Re: Seeking opinions on fiver puchase

We are in a holding pattern on our purchase. We have decided to wait until the end of summer to see if any deals come up at dealers, or private parties looking to unload a trailer before winter. In the meantime, I check my local Craigslist almost daily, and check other less local ones weekly. In our area there are lots of 5'ers that have been listed for over a month, and not selling. Problem is the sellers owe more than they are willing to take for it. The Wildcat we looked at at the dealer sold, and the KZ sold. The '07 Wildcat we looked at right near us is still just sitting there, but they are not lowering the price from 18500, witch is what they lowered it to on 6/24. The first time I saw it was in April. I drive by it on my way home every day, and they do not even have a for sale sign on it. I just don't think they are motivated sellers. In the meantime, I think I'll put our Prowler up on Craigslist. Maybe if I unload it we will have more incentive to ramp up our purchase!


----------



## stevewatr (Oct 14, 2011)

Well the end of summer arrived, and we still had not scored a fifth wheel deal we had hoped for. Now with Columbus day weekend over, we are back in the thick of it, but now we are considering biteing the bullet, and ponying up more green for a new model. We looked at some real dogs this summer. Mind you they were once nice trailers, but they just were not well taken care of, etc. Fell in love with a Cardinal LE bunkhouse floorplan, but the 2007 for $19000 we looked at had some scary issues. Yesterday I spent time on the phone lines, trying to shake out a deal. Found a lightly used KZ 355bh, 2010, 5 slider bunkhouse. Looked barely used. It was on consignment, and the ask was 49,995! had lots of options, and 5 slide toppers. Got them down to 30,000, but we were stretching to get to our final offer of 27,500. The wife did not like the decor anyways, and she convinced me we did not need a five slider. Still high off my dreams of the massive KZ, I found my next fantasy girl. An Open Range 4 slider. Found a dealer who would sell me a brand new 2012 for $36,000! Not bad for a luxury fiver like that. Again, wife did not like the color of the kitchen cabinets (two tone), and too rich for our blood anyways. Now we are getting down to our fairly realisitc short list, a few of these are probably still too high for us, but I'll try to shake out a deal:

Sandpiper 365SAQ
Sandpiper 355QBQ
Sandpiper 32QBBS

Sierra 365SAQ
Sierra 355QBQ
Sierra 32QBBS

Copper Canyon 324FWBHS

Wildcat 323QB

KZ 1500 Durango D305BH

These are all quad bunkroom models, or three bunks, on the ones with outside kitchens. Some have 1 and a half baths.

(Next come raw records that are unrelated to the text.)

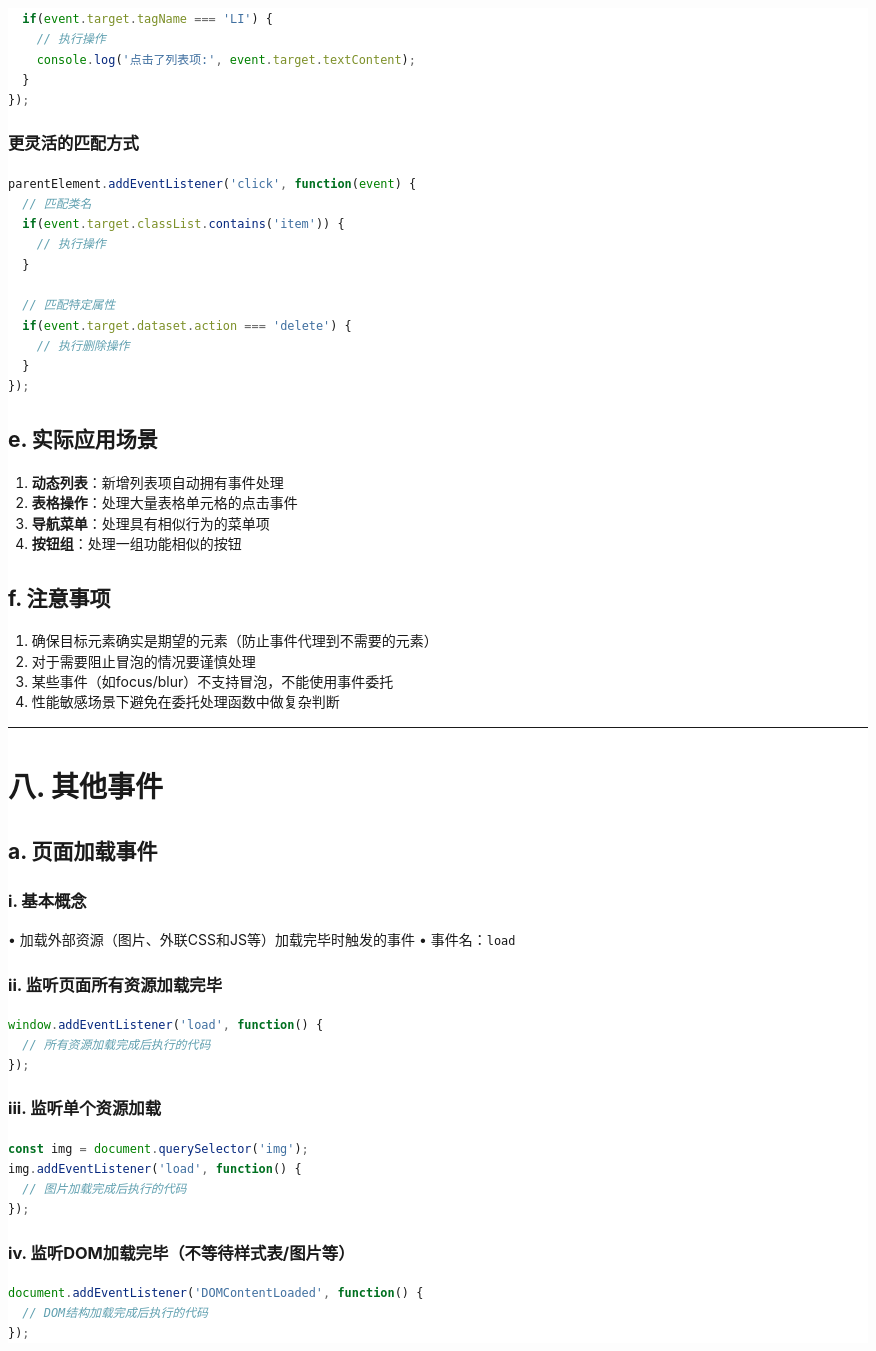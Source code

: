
 ```javascript
  if(event.target.tagName === 'LI') {
    // 执行操作
    console.log('点击了列表项:', event.target.textContent);
  }
});
```
### 更灵活的匹配方式
```javascript
parentElement.addEventListener('click', function(event) {
  // 匹配类名
  if(event.target.classList.contains('item')) {
    // 执行操作
  }
  
  // 匹配特定属性
  if(event.target.dataset.action === 'delete') {
    // 执行删除操作
  }
});
```
## e. 实际应用场景
1. **动态列表**：新增列表项自动拥有事件处理
2. **表格操作**：处理大量表格单元格的点击事件
3. **导航菜单**：处理具有相似行为的菜单项
4. **按钮组**：处理一组功能相似的按钮
## f. 注意事项
1. 确保目标元素确实是期望的元素（防止事件代理到不需要的元素）
2. 对于需要阻止冒泡的情况要谨慎处理
3. 某些事件（如focus/blur）不支持冒泡，不能使用事件委托
4. 性能敏感场景下避免在委托处理函数中做复杂判断
---
# 八. 其他事件
## a. 页面加载事件
### i. 基本概念
• 加载外部资源（图片、外联CSS和JS等）加载完毕时触发的事件
• 事件名：`load`
### ii. 监听页面所有资源加载完毕
```javascript
window.addEventListener('load', function() {
  // 所有资源加载完成后执行的代码
});
```
### iii. 监听单个资源加载
```javascript
const img = document.querySelector('img');
img.addEventListener('load', function() {
  // 图片加载完成后执行的代码
});
```
### iv. 监听DOM加载完毕（不等待样式表/图片等）
```javascript
document.addEventListener('DOMContentLoaded', function() {
  // DOM结构加载完成后执行的代码
});
```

Anybody own one of these, or have strong opinions on the brand??

Thanks.


----------



## Cruzincat (Oct 14, 2011)

Have you talked with Ken at Grandview?  I just stopped by his place today for the first time and I noted two things about his inventory. 

1. The used trailers seemed to be in very good condition, at least cosmetically.  I am not an expert, though and there is a lot that could escape my eyes.  However, at first glance they seemed like very nice units.

2.  He has a lot of used bunkhouse style trailers on his lot right now, both trailer and 5th wheel.


----------